Plant Collecting in Another Planet, E H Wilson in Australia 1920-21 by Margaret J Grose, UWA Publishing 2025
Ernest Wilson is best known for his plant collecting expeditions in China and the Far East between 1899 and 1910. He shipped back to England seeds, bulbs, corms and rhizomes of hundreds of species, as well as herbarium specimens. His travels took him to the most remote valleys in Asia. Later he collected for the Arnold Arboretum of Harvard University and became well known as ‘Chinese’ Wilson.
This book is about his travels in Australia in 1920. He was sent to ‘take a census of the world’s trees’. Although he did collect some herbarium specimens for Harvard, his primary purpose was research and the opportunity to forge links between botanists in both continents.
Wilson was a keen observer and was particularly interested in the differences between the West Australian flora and that of the northern hemisphere. He wrote ‘it might well be part of another planet so utterly different is the whole aspect of its vegetation’. He was appalled by the widespread destruction of trees for farming, firewood and construction and thought that a lot of the land would never grow anything as good as trees.

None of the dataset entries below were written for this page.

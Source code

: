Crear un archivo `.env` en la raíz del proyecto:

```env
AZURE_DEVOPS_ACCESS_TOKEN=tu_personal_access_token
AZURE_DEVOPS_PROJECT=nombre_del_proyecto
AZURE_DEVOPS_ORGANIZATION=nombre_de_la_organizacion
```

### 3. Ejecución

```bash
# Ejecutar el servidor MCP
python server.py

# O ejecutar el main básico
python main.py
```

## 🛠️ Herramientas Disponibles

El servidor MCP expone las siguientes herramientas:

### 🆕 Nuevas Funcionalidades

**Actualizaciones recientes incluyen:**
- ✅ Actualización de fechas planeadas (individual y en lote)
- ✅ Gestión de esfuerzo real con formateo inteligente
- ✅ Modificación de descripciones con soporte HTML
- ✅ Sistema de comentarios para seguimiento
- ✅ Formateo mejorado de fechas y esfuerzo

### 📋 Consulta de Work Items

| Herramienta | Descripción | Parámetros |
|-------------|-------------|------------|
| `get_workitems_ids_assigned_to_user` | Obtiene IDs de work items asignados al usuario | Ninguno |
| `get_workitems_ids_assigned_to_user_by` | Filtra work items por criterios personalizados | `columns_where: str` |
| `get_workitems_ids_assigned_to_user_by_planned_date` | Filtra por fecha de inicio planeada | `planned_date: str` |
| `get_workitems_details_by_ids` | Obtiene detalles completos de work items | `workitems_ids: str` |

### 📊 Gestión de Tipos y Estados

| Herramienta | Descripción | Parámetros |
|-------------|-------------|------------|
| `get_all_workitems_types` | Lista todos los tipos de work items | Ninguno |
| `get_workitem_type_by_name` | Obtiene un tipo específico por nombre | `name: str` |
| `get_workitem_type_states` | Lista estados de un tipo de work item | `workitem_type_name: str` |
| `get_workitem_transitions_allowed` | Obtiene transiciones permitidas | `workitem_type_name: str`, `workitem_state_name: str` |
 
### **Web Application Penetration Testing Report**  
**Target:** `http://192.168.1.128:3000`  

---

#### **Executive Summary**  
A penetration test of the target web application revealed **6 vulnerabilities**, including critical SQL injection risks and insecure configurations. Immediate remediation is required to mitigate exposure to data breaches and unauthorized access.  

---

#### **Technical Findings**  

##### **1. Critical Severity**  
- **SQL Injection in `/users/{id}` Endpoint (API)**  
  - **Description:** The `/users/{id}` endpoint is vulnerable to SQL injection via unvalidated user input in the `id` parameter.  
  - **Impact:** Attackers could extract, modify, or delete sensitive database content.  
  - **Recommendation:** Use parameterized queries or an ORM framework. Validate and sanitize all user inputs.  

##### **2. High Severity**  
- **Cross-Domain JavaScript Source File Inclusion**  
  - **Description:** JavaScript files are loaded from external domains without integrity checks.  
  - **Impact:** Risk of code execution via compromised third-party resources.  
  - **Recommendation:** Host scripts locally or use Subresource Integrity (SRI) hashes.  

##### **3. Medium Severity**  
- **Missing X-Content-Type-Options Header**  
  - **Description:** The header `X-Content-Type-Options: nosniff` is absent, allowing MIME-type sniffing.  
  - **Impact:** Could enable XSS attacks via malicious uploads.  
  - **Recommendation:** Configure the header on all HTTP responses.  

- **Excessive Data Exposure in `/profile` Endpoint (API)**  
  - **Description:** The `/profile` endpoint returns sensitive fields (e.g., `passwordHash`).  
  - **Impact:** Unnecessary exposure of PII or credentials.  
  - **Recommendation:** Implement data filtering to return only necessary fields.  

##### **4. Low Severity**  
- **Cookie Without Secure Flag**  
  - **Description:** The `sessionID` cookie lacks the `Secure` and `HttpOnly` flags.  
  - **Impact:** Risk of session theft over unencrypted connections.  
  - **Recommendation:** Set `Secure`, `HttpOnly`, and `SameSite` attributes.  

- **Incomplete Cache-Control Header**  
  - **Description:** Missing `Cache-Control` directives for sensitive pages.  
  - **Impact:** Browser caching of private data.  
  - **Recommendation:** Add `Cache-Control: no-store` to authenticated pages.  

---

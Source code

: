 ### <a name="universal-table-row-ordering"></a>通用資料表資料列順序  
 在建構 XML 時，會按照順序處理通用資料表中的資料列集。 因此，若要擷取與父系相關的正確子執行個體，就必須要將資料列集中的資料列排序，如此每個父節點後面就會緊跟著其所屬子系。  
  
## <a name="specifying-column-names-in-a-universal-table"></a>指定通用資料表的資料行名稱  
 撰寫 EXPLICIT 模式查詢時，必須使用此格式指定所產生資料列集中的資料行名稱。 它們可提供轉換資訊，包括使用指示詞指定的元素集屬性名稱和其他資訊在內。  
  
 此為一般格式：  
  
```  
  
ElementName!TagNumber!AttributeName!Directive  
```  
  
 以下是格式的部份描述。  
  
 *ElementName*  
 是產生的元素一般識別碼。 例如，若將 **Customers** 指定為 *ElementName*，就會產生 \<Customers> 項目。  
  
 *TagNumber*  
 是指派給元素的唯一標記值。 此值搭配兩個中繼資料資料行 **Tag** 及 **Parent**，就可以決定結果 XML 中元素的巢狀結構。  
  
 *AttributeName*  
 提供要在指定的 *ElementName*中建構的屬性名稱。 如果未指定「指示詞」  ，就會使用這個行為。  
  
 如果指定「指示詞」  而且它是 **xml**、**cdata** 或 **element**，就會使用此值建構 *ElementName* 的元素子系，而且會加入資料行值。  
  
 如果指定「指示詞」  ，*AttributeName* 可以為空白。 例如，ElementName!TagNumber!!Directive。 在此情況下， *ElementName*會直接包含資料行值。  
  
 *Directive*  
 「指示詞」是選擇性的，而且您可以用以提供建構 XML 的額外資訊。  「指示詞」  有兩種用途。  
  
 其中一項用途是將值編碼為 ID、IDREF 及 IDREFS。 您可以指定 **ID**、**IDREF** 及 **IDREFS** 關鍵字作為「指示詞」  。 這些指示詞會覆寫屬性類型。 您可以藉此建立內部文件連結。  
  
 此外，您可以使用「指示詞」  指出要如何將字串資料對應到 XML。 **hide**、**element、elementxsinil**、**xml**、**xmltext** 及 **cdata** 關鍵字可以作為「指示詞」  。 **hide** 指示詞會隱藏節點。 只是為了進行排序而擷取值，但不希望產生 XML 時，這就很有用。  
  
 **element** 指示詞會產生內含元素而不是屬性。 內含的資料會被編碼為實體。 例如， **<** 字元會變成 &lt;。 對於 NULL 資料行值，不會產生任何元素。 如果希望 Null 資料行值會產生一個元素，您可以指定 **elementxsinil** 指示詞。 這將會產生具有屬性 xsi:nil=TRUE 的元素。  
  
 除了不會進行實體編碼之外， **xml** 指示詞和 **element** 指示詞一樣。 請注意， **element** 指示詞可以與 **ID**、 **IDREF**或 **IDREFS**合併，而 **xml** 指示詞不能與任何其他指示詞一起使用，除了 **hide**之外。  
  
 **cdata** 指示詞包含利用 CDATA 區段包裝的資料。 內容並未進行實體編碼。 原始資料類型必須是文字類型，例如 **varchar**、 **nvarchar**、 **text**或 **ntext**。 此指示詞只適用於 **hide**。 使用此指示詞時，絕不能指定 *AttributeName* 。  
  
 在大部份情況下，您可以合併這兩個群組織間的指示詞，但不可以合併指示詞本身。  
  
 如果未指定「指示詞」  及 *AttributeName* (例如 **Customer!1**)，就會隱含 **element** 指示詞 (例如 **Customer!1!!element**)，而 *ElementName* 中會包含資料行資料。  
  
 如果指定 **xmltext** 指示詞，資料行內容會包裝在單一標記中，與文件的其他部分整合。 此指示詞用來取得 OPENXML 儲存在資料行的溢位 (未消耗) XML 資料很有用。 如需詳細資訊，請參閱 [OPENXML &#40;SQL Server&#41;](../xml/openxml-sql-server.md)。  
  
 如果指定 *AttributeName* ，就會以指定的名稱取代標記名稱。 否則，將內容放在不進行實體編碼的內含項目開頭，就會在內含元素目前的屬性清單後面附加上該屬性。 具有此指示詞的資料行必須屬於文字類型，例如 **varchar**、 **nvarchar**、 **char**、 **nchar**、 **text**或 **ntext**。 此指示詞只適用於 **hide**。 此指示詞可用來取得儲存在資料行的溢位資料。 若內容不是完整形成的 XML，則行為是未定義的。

Although he travelled to the eastern states, most of this book is concerned with Wilson’s travels in Western Australia, which the author has meticulously recorded. She has also included photos of his herbarium specimens in Harvard as well as in Australia. Photographs of the period are well referenced, although many of these are of poor quality.
This is an account of previously neglected travels by E H Wilson. It has been carefully researched, and the data is presented in clear, minute detail. Its very specialised scope will appeal primarily to those historians, as well as botanists and conservationists, interested in the status of Australian flora in the 1920s.